*Task description:* Each line of the entries below that holds "topsep" is needed, copied in full.

________________________

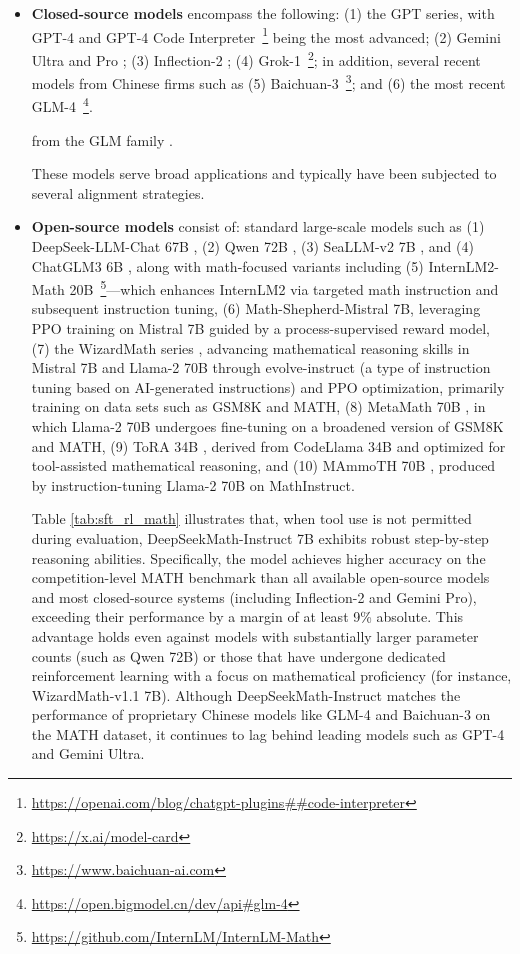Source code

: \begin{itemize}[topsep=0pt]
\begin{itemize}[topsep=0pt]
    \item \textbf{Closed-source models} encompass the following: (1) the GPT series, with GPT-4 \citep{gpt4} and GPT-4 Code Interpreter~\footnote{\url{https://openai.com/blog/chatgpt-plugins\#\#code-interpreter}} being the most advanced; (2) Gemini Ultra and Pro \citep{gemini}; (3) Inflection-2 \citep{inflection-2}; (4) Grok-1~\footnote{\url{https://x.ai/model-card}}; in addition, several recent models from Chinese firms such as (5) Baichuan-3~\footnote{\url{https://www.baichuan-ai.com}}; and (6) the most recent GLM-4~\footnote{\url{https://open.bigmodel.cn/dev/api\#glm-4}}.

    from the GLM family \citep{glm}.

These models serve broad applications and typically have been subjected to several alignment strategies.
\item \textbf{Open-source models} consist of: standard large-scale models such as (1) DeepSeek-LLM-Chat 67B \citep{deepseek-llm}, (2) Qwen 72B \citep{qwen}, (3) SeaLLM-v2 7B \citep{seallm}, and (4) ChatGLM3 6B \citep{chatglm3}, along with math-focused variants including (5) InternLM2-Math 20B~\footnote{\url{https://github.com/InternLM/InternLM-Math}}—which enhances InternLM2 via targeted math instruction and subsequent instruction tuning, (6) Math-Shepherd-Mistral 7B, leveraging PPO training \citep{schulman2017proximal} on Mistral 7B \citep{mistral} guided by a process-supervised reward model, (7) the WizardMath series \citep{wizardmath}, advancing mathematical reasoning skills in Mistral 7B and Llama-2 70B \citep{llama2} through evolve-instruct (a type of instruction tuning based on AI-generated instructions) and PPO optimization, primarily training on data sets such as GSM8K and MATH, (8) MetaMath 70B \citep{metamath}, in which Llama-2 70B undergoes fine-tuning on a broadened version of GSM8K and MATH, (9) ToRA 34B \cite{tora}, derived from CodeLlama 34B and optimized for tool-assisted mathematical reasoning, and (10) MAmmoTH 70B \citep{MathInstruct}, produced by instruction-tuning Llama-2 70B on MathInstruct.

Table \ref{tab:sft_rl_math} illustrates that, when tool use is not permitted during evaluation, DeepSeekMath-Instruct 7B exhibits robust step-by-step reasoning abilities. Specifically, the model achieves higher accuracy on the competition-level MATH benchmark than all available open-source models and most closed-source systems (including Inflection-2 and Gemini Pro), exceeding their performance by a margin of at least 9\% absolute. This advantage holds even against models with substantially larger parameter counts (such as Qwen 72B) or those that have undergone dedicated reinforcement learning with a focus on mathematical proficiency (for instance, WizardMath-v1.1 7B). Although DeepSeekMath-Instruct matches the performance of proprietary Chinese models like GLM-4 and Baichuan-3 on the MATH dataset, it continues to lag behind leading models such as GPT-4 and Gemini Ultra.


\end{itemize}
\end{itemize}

________________________

*Output of the task:*
: \begin{itemize}[topsep=0pt]
\begin{itemize}[topsep=0pt]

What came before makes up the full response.